Al Qawasmeh Majdi, Aldabbour Belal, Alhayek Kefah, El-Salem Khalid
Department of Neurology, King Abdullah University Hospital (KAUH), Jordan University of Science and Technology (JUST), Irbid, Jordan.
Int Med Case Rep J. 2020 Aug 17;13:347-351. doi: 10.2147/IMCRJ.S269007. eCollection 2020.
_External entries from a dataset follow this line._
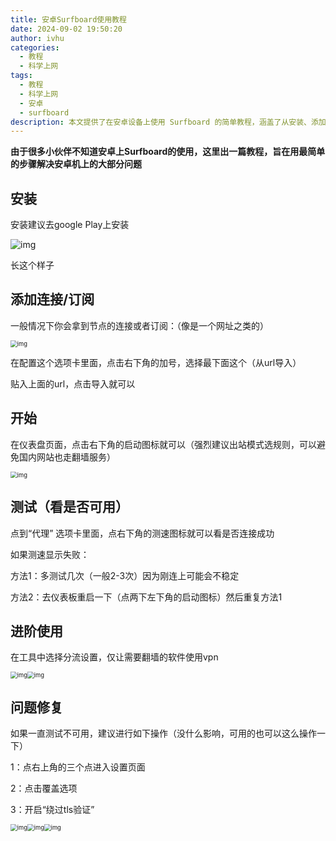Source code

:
 ```yaml
---
title: 安卓Surfboard使用教程
date: 2024-09-02 19:50:20
author: ivhu
categories:
  - 教程
  - 科学上网
tags:
  - 教程
  - 科学上网
  - 安卓
  - surfboard
description: 本文提供了在安卓设备上使用 Surfboard 的简单教程，涵盖了从安装、添加连接/订阅到启动和测试的步骤。指南还包括如何使用分流功能让特定应用通过 VPN，以及修复连接问题的解决方法，如启用“绕过 TLS 验证”选项。该教程旨在帮助用户轻松解决安卓设备上的大部分问题。
---
```


**由于很多小伙伴不知道安卓上Surfboard的使用，这里出一篇教程，旨在用最简单的步骤解决安卓机上的大部分问题**

## 安装

安装建议去google Play上安装

![img](https://i.imgur.com/Rx9RKti.png)

长这个样子

## 添加连接/订阅

一般情况下你会拿到节点的连接或者订阅：（像是一个网址之类的）

<img src="https://i.imgur.com/sC0V0uO.png" alt="img" style="zoom: 67%;" />

在配置这个选项卡里面，点击右下角的加号，选择最下面这个（从url导入）

贴入上面的url，点击导入就可以

## 开始

在仪表盘页面，点击右下角的启动图标就可以（强烈建议出站模式选规则，可以避免国内网站也走翻墙服务）

<img src="https://i.imgur.com/jSfWUxp.png" alt="img" style="zoom:67%;" />

## 测试（看是否可用）

点到“代理” 选项卡里面，点右下角的测速图标就可以看是否连接成功

如果测速显示失败：

方法1：多测试几次（一般2-3次）因为刚连上可能会不稳定

方法2：去仪表板重启一下（点两下左下角的启动图标）然后重复方法1

## 进阶使用

在工具中选择分流设置，仅让需要翻墙的软件使用vpn

<img src="https://i.imgur.com/bEmUkDu.png" alt="img" style="zoom:67%;display: inline-block;"/><img src="https://i.imgur.com/waMATiC.png" alt="img" style="zoom:67%;display: inline-block;" />

## 问题修复

如果一直测试不可用，建议进行如下操作（没什么影响，可用的也可以这么操作一下）

1：点右上角的三个点进入设置页面

2：点击覆盖选项

3：开启“绕过tls验证”

<img src="https://i.imgur.com/oteoML4.png" alt="img" style="zoom:67%;display: inline-block;" /><img src="https://i.imgur.com/cusPyTe.png" alt="img" style="zoom:67%;display: inline-block;" /><img src="https://i.imgur.com/SiMkMt7.png" alt="img" style="zoom:67%;display: inline-block;" />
Encephalocraniocutaneous lipomatosis "ECCL" is a rare, sporadic neurocutaneous disorder that results from a lethal autosomal mutation surviving by somatic mosaicism. It is characterized by unilateral involvement of skin, eyes and central nervous system in addition to a propensity for mesenchymal tumors. A 30-year-old male with previously controlled epilepsy presented with recurrent seizures. Brain imaging revealed a left parietal parasagittal enhancing tumor, in addition to left sided gyriform calcifications, and bilateral cerebral atrophy and ventricular dilatation more prominent on the left side. He also presented multiple left sided sebaceous nevi and abundant subcutaneous lipomas in addition to left mandibular condylar cysts. The brain tumor was excised, and cytopathology revealed a WHO grade I fibrous meningioma. After a thorough evaluation and exclusion of alternative diagnoses, the patient was diagnosed with definite encephalocraniocutaneous lipomatosis as per Moog's criteria. Several cases of ECCL recently presented with different intracranial neoplasms. Here we report the first case of ECCL in association with meningioma.
脑颅皮肤脂肪瘤病(“ECCL”)是一种罕见的散发性神经皮肤疾病,由通过体细胞镶嵌现象存活的致死性常染色体突变引起。其特征是除了易患间充质肿瘤外,还伴有皮肤、眼睛和中枢神经系统的单侧受累。一名30岁男性,既往癫痫已得到控制,现出现癫痫复发。脑部影像学检查显示左侧顶叶矢状旁有强化肿瘤,此外还有左侧脑回状钙化,以及双侧脑萎缩和脑室扩张,左侧更为明显。他还伴有多个左侧皮脂腺痣、大量皮下脂肪瘤以及左侧下颌髁囊肿。切除脑肿瘤后,细胞病理学显示为世界卫生组织I级纤维性脑膜瘤。经过全面评估并排除其他诊断后,根据穆格标准,该患者被诊断为确诊的脑颅皮肤脂肪瘤病。最近有几例脑颅皮肤脂肪瘤病患者出现了不同的颅内肿瘤。在此我们报告首例与脑膜瘤相关的脑颅皮肤脂肪瘤病病例。